## [Exercise material]
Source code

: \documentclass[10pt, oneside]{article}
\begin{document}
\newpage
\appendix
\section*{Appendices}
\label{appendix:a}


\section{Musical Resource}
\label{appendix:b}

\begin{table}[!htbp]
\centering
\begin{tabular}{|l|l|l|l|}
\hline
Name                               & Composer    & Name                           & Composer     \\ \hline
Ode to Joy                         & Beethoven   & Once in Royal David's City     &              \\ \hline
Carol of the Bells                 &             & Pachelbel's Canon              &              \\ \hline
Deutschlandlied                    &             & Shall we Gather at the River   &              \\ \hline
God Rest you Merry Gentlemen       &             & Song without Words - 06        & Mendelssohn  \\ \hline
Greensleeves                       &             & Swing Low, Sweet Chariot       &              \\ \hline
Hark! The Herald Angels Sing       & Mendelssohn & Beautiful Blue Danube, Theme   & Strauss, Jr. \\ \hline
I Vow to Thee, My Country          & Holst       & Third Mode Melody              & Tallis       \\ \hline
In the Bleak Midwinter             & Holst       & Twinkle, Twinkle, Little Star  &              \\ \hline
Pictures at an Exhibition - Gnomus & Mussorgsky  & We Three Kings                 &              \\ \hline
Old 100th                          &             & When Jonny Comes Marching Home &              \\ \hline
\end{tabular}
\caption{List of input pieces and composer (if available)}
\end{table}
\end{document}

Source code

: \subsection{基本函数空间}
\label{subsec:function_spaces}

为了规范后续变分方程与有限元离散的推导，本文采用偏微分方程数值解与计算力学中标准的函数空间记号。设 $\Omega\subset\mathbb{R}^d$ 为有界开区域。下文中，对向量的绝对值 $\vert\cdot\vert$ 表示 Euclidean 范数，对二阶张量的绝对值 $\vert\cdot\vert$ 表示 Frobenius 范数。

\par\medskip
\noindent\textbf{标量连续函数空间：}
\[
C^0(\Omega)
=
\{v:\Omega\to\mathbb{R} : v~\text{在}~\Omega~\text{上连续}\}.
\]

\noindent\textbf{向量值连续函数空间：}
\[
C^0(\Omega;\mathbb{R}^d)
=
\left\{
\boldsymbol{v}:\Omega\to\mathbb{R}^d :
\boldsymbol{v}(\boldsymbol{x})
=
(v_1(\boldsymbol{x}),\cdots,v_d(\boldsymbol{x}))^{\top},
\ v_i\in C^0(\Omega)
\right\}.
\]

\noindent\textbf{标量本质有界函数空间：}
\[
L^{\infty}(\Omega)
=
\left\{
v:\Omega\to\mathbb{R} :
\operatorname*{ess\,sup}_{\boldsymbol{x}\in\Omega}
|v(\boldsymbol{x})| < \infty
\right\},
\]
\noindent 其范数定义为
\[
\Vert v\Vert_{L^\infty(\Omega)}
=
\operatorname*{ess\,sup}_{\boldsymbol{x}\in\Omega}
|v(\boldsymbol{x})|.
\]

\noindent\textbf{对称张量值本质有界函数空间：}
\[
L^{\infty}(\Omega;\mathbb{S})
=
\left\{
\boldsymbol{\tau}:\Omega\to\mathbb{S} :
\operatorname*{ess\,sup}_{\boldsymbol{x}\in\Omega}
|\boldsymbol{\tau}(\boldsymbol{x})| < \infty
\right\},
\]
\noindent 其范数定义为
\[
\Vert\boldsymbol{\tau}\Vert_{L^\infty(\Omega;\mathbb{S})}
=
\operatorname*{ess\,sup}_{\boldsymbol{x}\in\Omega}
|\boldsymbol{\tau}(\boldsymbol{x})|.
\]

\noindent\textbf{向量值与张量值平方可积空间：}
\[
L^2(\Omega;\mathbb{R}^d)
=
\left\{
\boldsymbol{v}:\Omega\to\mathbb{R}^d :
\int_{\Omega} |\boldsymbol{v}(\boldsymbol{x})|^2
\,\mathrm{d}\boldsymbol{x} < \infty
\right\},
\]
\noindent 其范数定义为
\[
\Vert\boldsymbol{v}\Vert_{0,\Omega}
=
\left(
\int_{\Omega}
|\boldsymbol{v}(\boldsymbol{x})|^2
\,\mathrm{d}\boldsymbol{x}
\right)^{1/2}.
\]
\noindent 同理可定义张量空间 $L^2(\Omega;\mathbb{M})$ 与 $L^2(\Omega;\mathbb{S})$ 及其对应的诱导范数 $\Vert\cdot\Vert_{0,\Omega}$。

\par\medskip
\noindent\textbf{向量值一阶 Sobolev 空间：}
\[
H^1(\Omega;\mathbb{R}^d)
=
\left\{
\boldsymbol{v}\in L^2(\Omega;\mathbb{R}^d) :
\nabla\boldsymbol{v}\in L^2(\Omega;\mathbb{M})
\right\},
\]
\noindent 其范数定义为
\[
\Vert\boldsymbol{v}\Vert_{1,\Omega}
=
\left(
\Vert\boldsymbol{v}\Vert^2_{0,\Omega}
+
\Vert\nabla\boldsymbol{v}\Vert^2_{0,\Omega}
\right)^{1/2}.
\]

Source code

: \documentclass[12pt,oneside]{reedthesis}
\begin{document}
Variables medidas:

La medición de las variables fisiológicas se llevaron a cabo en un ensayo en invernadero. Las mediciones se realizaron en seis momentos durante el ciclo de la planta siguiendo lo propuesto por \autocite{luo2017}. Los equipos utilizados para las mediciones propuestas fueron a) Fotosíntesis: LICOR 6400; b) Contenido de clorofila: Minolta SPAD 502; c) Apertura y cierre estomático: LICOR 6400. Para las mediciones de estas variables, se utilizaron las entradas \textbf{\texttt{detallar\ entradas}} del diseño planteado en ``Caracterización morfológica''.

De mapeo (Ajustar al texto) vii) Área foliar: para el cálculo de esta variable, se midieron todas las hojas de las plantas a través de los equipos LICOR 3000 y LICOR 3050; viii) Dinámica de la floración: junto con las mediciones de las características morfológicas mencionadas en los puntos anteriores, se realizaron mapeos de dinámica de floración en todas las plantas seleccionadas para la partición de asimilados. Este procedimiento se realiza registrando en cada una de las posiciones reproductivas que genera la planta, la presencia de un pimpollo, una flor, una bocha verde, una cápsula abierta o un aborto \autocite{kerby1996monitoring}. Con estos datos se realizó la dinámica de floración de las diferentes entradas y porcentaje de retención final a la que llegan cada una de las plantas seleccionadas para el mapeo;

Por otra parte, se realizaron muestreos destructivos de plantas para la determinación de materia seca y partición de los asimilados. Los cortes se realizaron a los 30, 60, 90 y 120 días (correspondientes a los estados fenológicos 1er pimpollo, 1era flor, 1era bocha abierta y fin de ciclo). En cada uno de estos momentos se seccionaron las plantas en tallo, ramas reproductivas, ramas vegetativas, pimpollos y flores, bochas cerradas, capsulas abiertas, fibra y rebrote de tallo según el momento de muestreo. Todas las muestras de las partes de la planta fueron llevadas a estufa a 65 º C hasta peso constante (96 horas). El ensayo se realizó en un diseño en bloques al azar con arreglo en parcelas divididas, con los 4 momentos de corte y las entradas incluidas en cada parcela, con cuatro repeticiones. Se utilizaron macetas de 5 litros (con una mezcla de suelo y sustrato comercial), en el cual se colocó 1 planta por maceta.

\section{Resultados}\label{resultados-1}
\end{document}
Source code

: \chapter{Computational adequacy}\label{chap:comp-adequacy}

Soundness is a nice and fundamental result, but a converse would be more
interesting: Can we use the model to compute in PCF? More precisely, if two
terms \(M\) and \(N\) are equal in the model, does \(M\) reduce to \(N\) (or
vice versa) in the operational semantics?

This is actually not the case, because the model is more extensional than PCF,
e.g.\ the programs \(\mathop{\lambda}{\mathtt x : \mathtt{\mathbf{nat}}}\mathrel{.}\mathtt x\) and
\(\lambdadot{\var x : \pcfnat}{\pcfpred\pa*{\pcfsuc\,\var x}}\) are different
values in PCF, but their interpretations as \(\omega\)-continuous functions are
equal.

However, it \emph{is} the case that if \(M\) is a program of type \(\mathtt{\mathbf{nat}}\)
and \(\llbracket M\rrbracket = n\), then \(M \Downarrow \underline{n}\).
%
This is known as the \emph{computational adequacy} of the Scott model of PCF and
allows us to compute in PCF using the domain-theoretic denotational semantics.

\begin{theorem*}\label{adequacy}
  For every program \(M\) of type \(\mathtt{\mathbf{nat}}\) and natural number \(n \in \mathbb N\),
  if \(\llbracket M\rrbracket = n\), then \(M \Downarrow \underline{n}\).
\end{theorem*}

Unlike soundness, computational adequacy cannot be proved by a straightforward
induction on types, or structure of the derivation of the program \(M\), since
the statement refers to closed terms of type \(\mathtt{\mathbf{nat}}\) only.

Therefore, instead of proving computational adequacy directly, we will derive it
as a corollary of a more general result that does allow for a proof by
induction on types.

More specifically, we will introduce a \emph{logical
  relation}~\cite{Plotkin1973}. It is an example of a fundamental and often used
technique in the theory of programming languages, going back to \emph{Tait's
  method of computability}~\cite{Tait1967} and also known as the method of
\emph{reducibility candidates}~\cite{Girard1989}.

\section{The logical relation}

## [Instructions for the task]
Out of the preceding entries, pull each line that contains the word "Mendelssohn".

## [Answer space]
God Rest you Merry Gentlemen       &             & Song without Words - 06        & Mendelssohn  \\ \hline
Hark! The Herald Angels Sing       & Mendelssohn & Beautiful Blue Danube, Theme   & Strauss, Jr. \\ \hline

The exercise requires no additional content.